Julieta Saba1, Federico López Couselo1, Julieta Bruno1, Lila Carniglia1, Daniela Durand1, Mercedes Lasaga1, Carla Caruso1
1Instituto de Investigaciones Biomédicas (INBIOMED), UBA-CONICET, Paraguay 2155, Facultad de Medicina, Universidad de Buenos Aires, Buenos Aires, Argentina
Tóm tắt
:
Huntington’s disease (HD) is a neurodegenerative genetic disorder caused by a CAG repeat
expansion in the huntingtin gene. HD causes motor, cognitive, and behavioral dysfunction.

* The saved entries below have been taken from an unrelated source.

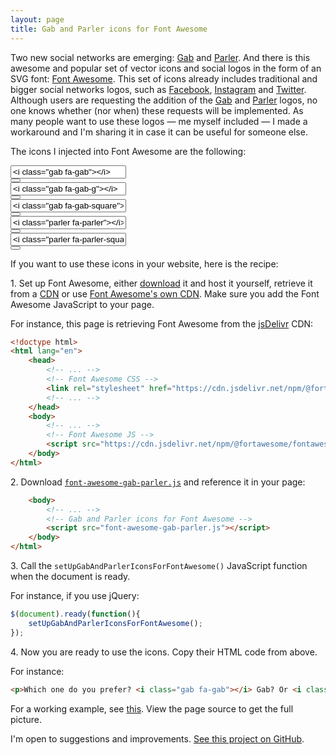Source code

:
 ```yaml
---
layout: page
title: Gab and Parler icons for Font Awesome
---
```


Two new social networks are emerging: [Gab] and [Parler]. And there is this awesome and popular set of vector icons and social logos in the form of an SVG font: [Font Awesome][fontawesome]. This set of icons already includes traditional and bigger social networks logos, such as [Facebook], [Instagram] and [Twitter]. Although users are requesting the addition of the [Gab][gab-request] and [Parler][parler-request] logos, no one knows whether (nor when) these requests will be implemented. As many people want to use these logos — me myself included — I made a workaround and I'm sharing it in case it can be useful for someone else.

[gab]: https://gab.com/
[parler]: https://parler.com/
[fontawesome]: https://fontawesome.com/
[facebook]: https://fontawesome.com/icons?q=facebook
[instagram]: https://fontawesome.com/icons?q=instagram
[twitter]: https://fontawesome.com/icons?q=twitter
[gab-request]: https://github.com/FortAwesome/Font-Awesome/issues/10304
[parler-request]: https://github.com/FortAwesome/Font-Awesome/issues/16275

The icons I injected into Font Awesome are the following:

<div class='input-group mb-3'>
    <div class='input-group-prepend mr-3'>
        <span class='input-group-text'>
            <i class='gab fa-gab'></i>
        </span>
    </div>
    <input type='text' class='form-control txt-html' value='<i class="gab fa-gab"></i>' readonly>
    <div class='input-group-btn'>
        <button type='button' class='btn btn-outline-secondary btn-copy' title='Copy'><i class='fas fa-copy'></i></button>
    </div>
</div>

<div class='input-group mb-3'>
    <div class='input-group-prepend mr-3'>
        <span class='input-group-text'>
            <i class='gab fa-gab-g'></i>
        </span>
    </div>
    <input type='text' class='form-control txt-html' value='<i class="gab fa-gab-g"></i>' readonly>
    <div class='input-group-btn'>
        <button type='button' class='btn btn-outline-secondary btn-copy' title='Copy'><i class='fas fa-copy'></i></button>
    </div>
</div>

<div class='input-group mb-3'>
    <div class='input-group-prepend mr-3'>
        <span class='input-group-text'>
            <i class='gab fa-gab-square'></i>
        </span>
    </div>
    <input type='text' class='form-control txt-html' value='<i class="gab fa-gab-square"></i>' readonly>
    <div class='input-group-btn'>
        <button type='button' class='btn btn-outline-secondary btn-copy' title='Copy'><i class='fas fa-copy'></i></button>
    </div>
</div>

<div class='input-group mb-3'>
    <div class='input-group-prepend mr-3'>
        <span class='input-group-text'>
            <i class='parler fa-parler'></i>
        </span>
    </div>
    <input type='text' class='form-control txt-html' value='<i class="parler fa-parler"></i>' readonly>
    <div class='input-group-btn'>
        <button type='button' class='btn btn-outline-secondary btn-copy' title='Copy'><i class='fas fa-copy'></i></button>
    </div>
</div>

<div class='input-group mb-3'>
    <div class='input-group-prepend mr-3'>
        <span class='input-group-text'>
            <i class='parler fa-parler-square'></i>
        </span>
    </div>
    <input type='text' class='form-control txt-html' value='<i class="parler fa-parler-square"></i>' readonly>
    <div class='input-group-btn'>
        <button type='button' class='btn btn-outline-secondary btn-copy' title='Copy'><i class='fas fa-copy'></i></button>
    </div>
</div>

If you want to use these icons in your website, here is the recipe:

1\. Set up Font Awesome, either [download] it and host it yourself, retrieve it from a [CDN] or use [Font Awesome's own CDN][kits]. Make sure you add the Font Awesome JavaScript to your page.

[download]: https://fontawesome.com/download
[cdn]: https://www.jsdelivr.com/
[kits]: https://fontawesome.com/start

For instance, this page is retrieving Font Awesome from the [jsDelivr][cdn] CDN:

```html
<!doctype html>
<html lang="en">
    <head>
        <!-- ... -->
        <!-- Font Awesome CSS -->
        <link rel="stylesheet" href="https://cdn.jsdelivr.net/npm/@fortawesome/fontawesome-free@5.15.2/css/all.min.css" integrity="sha256-0fuNgzfNIlaClbDtmYyFxY8LTNCDrwsNshywr4AALy0=" crossorigin="anonymous">
        <!-- ... -->
    </head>
    <body>
        <!-- ... -->
        <!-- Font Awesome JS -->
        <script src="https://cdn.jsdelivr.net/npm/@fortawesome/fontawesome-free@5.15.2/js/all.js" integrity="sha256-pvPP8sWBrowznHv1xsjTBO7/74OBKzmOCGaEeq3q+TQ=" crossorigin="anonymous"></script>
    </body>
</html>
```

2\. Download [`font-awesome-gab-parler.js`](libs/font-awesome-gab-parler/0.1.0/js/font-awesome-gab-parler.js) and reference it in your page:

```html
    <body>
        <!-- ... -->
        <!-- Gab and Parler icons for Font Awesome -->
        <script src="font-awesome-gab-parler.js"></script>
    </body>
</html>
```

3\. Call the `setUpGabAndParlerIconsForFontAwesome()` JavaScript function when the document is ready.

For instance, if you use jQuery:

```js
$(document).ready(function(){
    setUpGabAndParlerIconsForFontAwesome();
});
```

4\. Now you are ready to use the icons. Copy their HTML code from above.

For instance:

```html
<p>Which one do you prefer? <i class="gab fa-gab"></i> Gab? Or <i class="parler fa-parler"></i> Parler?</p>
```

For a working example, see [this](example.html). View the page source to get the full picture.

I'm open to suggestions and improvements. [See this project on GitHub](https://github.com/vinyanalista/font-awesome-gab-parler).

Since no existing treatment affects the course of this disease, new treatments are needed. Inflammation
is frequently observed in HD patients before symptom onset. Neuroinflammation, characterized
by the presence of reactive microglia, astrocytes and inflammatory factors within the brain, is also
detected early. However, in comparison to other neurodegenerative diseases, the role of neuroinflammation
in HD is much less known. Work has been dedicated to altered microglial and astrocytic
functions in the context of HD, but less attention has been given to glial participation in neuroinflammation.
This review describes evidence of inflammation in HD patients and animal models. It
also discusses recent knowledge on neuroinflammation in HD, highlighting astrocyte and microglia
involvement in the disease and considering anti-inflammatory therapeutic approaches.